General counsel for Artesian Water 364 days of the year, Schreppler may seem an unlikely choice as madcap grand marshal, but he conceived one of the earliest of the parade’s political parodies in the mid-1980s by donning a Ronald Reagan mask and spoofing the Iran-Contra affair.
“I think the theme of mocking politicians and celebrities in trouble grew from there,” he says.
Bob Wilson, a retired engineer, adopted the practice when he began parading in the mid-1980s.
“The first couple of years, I marched with friends to more traditional New Years’ themes of Father Time and Baby New Year,” Wilson says. “But my friends dropped out, so I became a sort of one-man band. The idea of focusing on a major embarrassment of the year just happened naturally, and I’ve been doing something along those lines every year since.”
The 2009 economic slide and attendant scandals provided a rich harvest of major embarrassments. So for the 2010 parade, Wilson chose Bernie Madoff as the icon of the meltdown.

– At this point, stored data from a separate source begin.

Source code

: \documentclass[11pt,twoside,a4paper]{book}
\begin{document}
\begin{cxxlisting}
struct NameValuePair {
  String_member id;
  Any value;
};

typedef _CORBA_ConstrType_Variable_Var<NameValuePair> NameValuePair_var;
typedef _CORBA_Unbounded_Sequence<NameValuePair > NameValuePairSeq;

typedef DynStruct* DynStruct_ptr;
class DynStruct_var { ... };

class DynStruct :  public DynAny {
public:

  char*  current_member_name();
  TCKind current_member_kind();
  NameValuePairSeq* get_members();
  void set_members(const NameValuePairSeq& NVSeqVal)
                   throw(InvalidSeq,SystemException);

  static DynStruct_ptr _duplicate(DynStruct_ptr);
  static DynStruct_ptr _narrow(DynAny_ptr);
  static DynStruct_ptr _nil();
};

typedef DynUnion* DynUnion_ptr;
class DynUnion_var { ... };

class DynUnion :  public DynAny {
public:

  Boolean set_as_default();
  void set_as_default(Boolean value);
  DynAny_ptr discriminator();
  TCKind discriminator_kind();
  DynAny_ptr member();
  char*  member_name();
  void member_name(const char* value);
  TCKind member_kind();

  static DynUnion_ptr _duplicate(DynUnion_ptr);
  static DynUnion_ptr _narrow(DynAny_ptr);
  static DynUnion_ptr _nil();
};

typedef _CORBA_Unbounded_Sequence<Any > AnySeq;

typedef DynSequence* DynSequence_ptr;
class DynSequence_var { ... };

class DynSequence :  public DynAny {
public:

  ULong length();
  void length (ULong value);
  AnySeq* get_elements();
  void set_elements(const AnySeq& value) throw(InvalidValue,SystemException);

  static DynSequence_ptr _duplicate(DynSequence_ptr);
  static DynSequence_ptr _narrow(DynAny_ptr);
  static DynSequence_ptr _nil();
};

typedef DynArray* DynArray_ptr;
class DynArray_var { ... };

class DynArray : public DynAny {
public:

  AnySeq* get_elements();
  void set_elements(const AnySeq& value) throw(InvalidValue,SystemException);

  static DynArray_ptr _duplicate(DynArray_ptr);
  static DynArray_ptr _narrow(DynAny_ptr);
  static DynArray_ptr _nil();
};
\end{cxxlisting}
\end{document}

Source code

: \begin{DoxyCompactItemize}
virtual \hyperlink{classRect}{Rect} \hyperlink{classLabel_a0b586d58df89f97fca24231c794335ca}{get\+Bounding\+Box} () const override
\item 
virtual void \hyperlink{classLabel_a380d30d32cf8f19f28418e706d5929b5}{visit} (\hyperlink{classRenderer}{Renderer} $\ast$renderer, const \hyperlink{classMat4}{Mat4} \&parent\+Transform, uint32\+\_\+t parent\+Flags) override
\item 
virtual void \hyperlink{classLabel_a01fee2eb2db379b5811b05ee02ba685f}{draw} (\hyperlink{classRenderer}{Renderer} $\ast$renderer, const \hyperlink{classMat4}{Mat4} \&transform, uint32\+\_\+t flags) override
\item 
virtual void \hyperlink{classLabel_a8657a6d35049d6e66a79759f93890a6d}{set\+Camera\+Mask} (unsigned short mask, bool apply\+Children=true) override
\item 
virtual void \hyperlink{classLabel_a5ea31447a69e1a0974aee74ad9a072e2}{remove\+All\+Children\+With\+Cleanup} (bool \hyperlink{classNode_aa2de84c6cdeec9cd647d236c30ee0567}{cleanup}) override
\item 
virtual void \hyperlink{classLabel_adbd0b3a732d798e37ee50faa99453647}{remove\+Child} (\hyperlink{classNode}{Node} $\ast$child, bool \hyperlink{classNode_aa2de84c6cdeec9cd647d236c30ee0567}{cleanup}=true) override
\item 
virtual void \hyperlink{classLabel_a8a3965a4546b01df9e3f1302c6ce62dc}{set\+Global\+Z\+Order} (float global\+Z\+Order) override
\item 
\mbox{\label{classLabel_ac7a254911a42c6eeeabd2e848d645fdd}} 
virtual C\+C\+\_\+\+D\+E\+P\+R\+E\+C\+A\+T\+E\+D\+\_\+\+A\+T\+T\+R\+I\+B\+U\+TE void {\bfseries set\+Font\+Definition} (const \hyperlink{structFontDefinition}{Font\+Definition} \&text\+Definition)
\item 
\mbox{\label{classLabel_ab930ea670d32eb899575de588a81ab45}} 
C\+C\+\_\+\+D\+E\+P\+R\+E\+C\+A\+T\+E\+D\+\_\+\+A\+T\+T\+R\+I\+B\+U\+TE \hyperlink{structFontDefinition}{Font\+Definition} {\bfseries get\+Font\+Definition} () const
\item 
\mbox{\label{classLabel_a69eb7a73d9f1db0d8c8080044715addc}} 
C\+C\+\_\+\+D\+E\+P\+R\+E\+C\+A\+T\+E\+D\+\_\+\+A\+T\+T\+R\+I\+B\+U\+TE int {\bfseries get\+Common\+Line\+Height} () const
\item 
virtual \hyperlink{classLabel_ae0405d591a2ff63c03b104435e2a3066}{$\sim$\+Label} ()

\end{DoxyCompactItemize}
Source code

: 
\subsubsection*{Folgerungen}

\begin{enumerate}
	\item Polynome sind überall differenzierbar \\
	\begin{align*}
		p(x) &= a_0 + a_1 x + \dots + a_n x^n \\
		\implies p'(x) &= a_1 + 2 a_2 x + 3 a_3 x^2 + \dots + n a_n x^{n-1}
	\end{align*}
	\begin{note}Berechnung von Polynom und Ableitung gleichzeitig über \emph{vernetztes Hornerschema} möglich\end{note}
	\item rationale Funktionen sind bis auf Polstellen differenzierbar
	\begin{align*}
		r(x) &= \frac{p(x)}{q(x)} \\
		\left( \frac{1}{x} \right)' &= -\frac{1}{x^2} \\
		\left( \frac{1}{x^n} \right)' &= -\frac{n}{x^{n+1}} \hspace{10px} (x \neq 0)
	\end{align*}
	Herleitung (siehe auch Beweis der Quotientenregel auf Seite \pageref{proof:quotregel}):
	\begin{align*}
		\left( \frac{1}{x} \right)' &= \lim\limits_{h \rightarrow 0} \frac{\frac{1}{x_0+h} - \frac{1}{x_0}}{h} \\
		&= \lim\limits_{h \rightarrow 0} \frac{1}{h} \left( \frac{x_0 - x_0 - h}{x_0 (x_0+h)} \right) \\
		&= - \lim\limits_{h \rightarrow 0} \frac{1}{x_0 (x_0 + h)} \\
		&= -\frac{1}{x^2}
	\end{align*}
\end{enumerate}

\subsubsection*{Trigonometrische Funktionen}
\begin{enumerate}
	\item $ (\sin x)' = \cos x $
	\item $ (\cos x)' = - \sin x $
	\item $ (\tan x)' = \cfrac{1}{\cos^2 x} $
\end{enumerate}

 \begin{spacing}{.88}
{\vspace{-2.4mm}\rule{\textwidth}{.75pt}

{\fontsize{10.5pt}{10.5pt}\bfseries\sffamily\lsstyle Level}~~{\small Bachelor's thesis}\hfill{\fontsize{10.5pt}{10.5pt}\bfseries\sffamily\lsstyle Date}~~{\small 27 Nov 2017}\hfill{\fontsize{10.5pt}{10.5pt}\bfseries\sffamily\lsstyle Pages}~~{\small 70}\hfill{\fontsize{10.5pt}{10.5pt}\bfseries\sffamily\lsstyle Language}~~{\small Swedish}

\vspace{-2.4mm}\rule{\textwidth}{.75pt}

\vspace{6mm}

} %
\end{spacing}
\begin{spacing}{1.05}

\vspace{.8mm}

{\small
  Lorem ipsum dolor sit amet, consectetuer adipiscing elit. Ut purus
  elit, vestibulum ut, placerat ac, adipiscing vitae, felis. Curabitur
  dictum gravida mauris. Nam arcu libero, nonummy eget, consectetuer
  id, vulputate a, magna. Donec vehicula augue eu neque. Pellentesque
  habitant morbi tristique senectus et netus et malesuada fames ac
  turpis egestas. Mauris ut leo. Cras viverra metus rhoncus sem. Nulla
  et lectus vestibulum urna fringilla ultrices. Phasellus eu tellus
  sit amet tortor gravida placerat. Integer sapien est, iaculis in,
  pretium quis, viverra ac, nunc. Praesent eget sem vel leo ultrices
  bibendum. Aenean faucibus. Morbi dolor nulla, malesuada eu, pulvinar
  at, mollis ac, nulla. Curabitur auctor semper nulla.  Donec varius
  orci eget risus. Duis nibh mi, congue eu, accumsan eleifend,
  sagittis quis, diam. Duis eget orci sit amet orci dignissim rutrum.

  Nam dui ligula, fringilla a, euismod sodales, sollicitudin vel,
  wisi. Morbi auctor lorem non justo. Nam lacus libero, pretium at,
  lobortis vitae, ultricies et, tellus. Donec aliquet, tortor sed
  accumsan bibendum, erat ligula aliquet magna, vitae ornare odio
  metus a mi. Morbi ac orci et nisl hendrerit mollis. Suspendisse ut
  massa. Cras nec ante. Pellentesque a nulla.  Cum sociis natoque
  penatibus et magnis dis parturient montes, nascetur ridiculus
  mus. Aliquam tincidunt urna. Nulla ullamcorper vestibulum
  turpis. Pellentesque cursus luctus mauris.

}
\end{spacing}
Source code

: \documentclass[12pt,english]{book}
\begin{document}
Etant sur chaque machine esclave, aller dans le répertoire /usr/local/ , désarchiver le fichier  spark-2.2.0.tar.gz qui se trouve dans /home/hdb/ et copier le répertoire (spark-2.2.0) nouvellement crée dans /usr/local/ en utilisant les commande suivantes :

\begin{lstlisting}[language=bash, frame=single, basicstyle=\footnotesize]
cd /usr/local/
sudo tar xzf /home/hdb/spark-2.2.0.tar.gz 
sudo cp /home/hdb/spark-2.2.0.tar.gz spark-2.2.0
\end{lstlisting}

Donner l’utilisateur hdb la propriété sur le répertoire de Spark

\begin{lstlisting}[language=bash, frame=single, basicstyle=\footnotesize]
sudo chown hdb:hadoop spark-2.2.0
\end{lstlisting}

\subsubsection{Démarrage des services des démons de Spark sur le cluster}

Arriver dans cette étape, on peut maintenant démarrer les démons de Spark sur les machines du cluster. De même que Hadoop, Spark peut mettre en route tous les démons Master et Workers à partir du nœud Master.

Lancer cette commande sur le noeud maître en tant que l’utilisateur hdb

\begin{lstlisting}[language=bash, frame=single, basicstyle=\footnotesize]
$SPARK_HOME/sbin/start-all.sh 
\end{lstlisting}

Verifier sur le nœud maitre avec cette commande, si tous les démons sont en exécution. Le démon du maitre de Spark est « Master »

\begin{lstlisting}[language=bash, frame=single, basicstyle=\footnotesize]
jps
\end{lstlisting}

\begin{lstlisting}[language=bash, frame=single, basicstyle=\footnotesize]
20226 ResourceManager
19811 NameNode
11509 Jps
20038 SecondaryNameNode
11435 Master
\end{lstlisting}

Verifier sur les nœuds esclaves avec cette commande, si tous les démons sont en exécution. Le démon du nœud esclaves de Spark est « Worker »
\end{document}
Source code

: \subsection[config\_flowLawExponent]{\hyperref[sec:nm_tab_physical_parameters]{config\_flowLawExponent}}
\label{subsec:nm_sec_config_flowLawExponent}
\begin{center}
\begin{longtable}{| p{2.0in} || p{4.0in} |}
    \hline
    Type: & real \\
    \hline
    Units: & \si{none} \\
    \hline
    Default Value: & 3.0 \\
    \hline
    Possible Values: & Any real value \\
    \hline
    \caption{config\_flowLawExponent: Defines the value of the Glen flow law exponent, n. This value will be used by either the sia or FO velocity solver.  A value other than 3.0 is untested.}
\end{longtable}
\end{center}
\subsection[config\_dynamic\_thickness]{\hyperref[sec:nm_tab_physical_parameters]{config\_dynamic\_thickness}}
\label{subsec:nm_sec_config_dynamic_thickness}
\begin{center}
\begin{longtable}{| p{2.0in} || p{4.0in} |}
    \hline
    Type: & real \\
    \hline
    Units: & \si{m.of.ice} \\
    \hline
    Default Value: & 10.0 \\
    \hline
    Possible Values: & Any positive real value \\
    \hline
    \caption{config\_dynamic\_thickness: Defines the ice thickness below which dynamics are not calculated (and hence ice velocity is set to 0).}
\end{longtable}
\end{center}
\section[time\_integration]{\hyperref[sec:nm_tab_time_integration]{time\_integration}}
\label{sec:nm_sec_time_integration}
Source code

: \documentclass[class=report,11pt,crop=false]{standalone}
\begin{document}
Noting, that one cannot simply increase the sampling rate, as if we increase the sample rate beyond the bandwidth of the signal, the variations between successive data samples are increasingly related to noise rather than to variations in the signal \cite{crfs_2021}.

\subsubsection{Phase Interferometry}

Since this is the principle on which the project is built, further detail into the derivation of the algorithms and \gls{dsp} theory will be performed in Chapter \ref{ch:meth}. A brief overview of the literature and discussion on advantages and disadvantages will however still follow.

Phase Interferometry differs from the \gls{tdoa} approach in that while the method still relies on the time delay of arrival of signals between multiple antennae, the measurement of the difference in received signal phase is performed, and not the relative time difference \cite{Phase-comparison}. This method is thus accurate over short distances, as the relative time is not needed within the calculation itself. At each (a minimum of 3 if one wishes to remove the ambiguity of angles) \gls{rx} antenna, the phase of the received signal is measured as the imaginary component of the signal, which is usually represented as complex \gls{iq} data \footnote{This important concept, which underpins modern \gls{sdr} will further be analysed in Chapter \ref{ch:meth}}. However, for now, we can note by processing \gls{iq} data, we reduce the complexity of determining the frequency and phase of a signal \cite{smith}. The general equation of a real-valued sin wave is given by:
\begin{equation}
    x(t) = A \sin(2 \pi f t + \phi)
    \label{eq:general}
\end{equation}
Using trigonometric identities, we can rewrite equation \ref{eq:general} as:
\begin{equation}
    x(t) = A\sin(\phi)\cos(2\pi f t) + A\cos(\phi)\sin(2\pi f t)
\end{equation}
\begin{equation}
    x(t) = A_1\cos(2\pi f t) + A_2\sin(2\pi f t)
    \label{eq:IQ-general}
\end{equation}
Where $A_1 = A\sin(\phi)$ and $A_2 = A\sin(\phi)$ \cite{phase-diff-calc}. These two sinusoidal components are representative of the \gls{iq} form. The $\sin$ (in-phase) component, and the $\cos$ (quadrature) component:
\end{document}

Wilson wore a sign that read, “Bernie Made-Off with My Money.”
The milling throng is as much a part of the Hummers ethos as the participants. (Remember: They know what “acerbic” means.) Townsend resident Gurnie Jopson has missed only two of the past 26 parades. “It’s a great way to start the New Year and bump into people you know but you don’t see that often,” Jopson says. “And you’re not going to get this kind of entertainment anywhere else for free.”